Max H comments on Alignment Implications of LLM Successes: a Debate in One Act

Max H 22 Oct 2023 0:15 UTC
6 points
−6
It seems like you’re imagining some sort of side-channel in which the LLM can take “free actions,” which don’t count as next-tokens, before coming back and making a final prediction about the next-tokens. This does not resemble anything in LM likelihood training, or in the usual interaction modalities for LLMs.

I’m saying that the lack of these side-channels implies that GPTs alone will not scale to human-level.

If your system interface is a text channel, and you want the system behind the interface to accept inputs like the prompt above and return correct passwords as an output, then if the system is:
- an auto-regressive GPT directly fed your prompt as input, it will definitely fail
- A human with the ability to act freely in the background before returning an answer, it will probably succeed
- an AutoGPT-style system backed by a current LLM, with the ability to act freely in the background before returning an answer, it will probably fail. (But maybe if your AutoGPT implementation or underlying LLM is a lot stronger, it would work.)
And my point is that, the reason the human probably succeeds and the reason AutoGPT might one day succeed, is precisely because they have more agency than a system that just auto-regressively samples from a language model directly.
- Max H 22 Oct 2023 0:30 UTC
  5 points
  −8
  Parent
  Or, another way of putting it:
  
  It seems like you’re imagining some sort of side-channel in which the LLM can take “free actions,” which don’t count as next-tokens, before coming back and making a final prediction about the next-tokens.
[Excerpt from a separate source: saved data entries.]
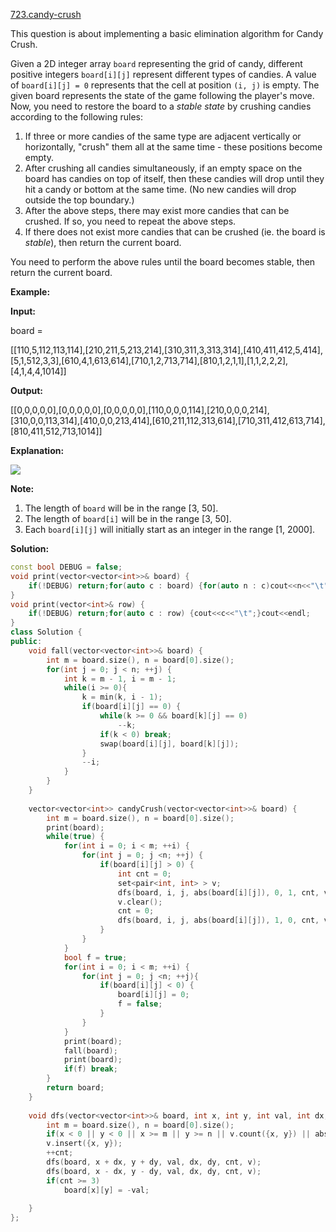 [723.candy-crush](https://leetcode.com/problems/candy-crush/)  

This question is about implementing a basic elimination algorithm for Candy Crush.

Given a 2D integer array `board` representing the grid of candy, different positive integers `board[i][j]` represent different types of candies. A value of `board[i][j] = 0` represents that the cell at position `(i, j)` is empty. The given board represents the state of the game following the player's move. Now, you need to restore the board to a _stable state_ by crushing candies according to the following rules:

1.  If three or more candies of the same type are adjacent vertically or horizontally, "crush" them all at the same time - these positions become empty.
2.  After crushing all candies simultaneously, if an empty space on the board has candies on top of itself, then these candies will drop until they hit a candy or bottom at the same time. (No new candies will drop outside the top boundary.)
3.  After the above steps, there may exist more candies that can be crushed. If so, you need to repeat the above steps.
4.  If there does not exist more candies that can be crushed (ie. the board is _stable_), then return the current board.

You need to perform the above rules until the board becomes stable, then return the current board.

**Example:**

  
**Input:**
  
board = 
  
\[\[110,5,112,113,114\],\[210,211,5,213,214\],\[310,311,3,313,314\],\[410,411,412,5,414\],\[5,1,512,3,3\],\[610,4,1,613,614\],\[710,1,2,713,714\],\[810,1,2,1,1\],\[1,1,2,2,2\],\[4,1,4,4,1014\]\]
  

  
**Output:**
  
\[\[0,0,0,0,0\],\[0,0,0,0,0\],\[0,0,0,0,0\],\[110,0,0,0,114\],\[210,0,0,0,214\],\[310,0,0,113,314\],\[410,0,0,213,414\],\[610,211,112,313,614\],\[710,311,412,613,714\],\[810,411,512,713,1014\]\]
  

  
**Explanation:** 
  
![](https://assets.leetcode.com/uploads/2018/10/12/candy_crush_example_2.png)
  

**Note:**

1.  The length of `board` will be in the range \[3, 50\].
2.  The length of `board[i]` will be in the range \[3, 50\].
3.  Each `board[i][j]` will initially start as an integer in the range \[1, 2000\].  



**Solution:**  

```cpp
const bool DEBUG = false;
void print(vector<vector<int>>& board) {
    if(!DEBUG) return;for(auto c : board) {for(auto n : c)cout<<n<<"\t";cout<<endl;}cout<<endl;
}
void print(vector<int>& row) {
    if(!DEBUG) return;for(auto c : row) {cout<<c<<"\t";}cout<<endl;
}
class Solution {
public:
    void fall(vector<vector<int>>& board) {
        int m = board.size(), n = board[0].size();
        for(int j = 0; j < n; ++j) {
            int k = m - 1, i = m - 1;
            while(i >= 0){
                k = min(k, i - 1);
                if(board[i][j] == 0) {
                    while(k >= 0 && board[k][j] == 0)
                        --k;
                    if(k < 0) break;
                    swap(board[i][j], board[k][j]);
                }
                --i;
            }
        }
    }
    
    vector<vector<int>> candyCrush(vector<vector<int>>& board) {
        int m = board.size(), n = board[0].size();
        print(board);
        while(true) {
            for(int i = 0; i < m; ++i) {
                for(int j = 0; j <n; ++j) {
                    if(board[i][j] > 0) {
                        int cnt = 0;
                        set<pair<int, int> > v;
                        dfs(board, i, j, abs(board[i][j]), 0, 1, cnt, v);
                        v.clear();
                        cnt = 0;
                        dfs(board, i, j, abs(board[i][j]), 1, 0, cnt, v);
                    }
                }
            }
            bool f = true;
            for(int i = 0; i < m; ++i) {
                for(int j = 0; j <n; ++j){
                    if(board[i][j] < 0) {
                        board[i][j] = 0;
                        f = false;
                    }
                }
            }
            print(board);
            fall(board);
            print(board);
            if(f) break;
        }
        return board;
    }
    
    void dfs(vector<vector<int>>& board, int x, int y, int val, int dx, int dy, int &cnt, set<pair<int, int> > &v) {
        int m = board.size(), n = board[0].size();
        if(x < 0 || y < 0 || x >= m || y >= n || v.count({x, y}) || abs(board[x][y]) != abs(val)) return;
        v.insert({x, y});
        ++cnt;
        dfs(board, x + dx, y + dy, val, dx, dy, cnt, v);
        dfs(board, x - dx, y - dy, val, dx, dy, cnt, v);
        if(cnt >= 3)
            board[x][y] = -val;
        
    }
};
```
This does not resemble anything in LM likelihood training, or in the usual user interaction modalities for LLMs.
  
  These are limitations of current LLMs, which are GPTs trained via SGD. But there’s no inherent reason you can’t have a language model which predicts next tokens via shelling out to some more capable and more agentic system (e.g. a human) instead. The result would be a (much slower) system that nevertheless achieves lower loss according to the original loss function.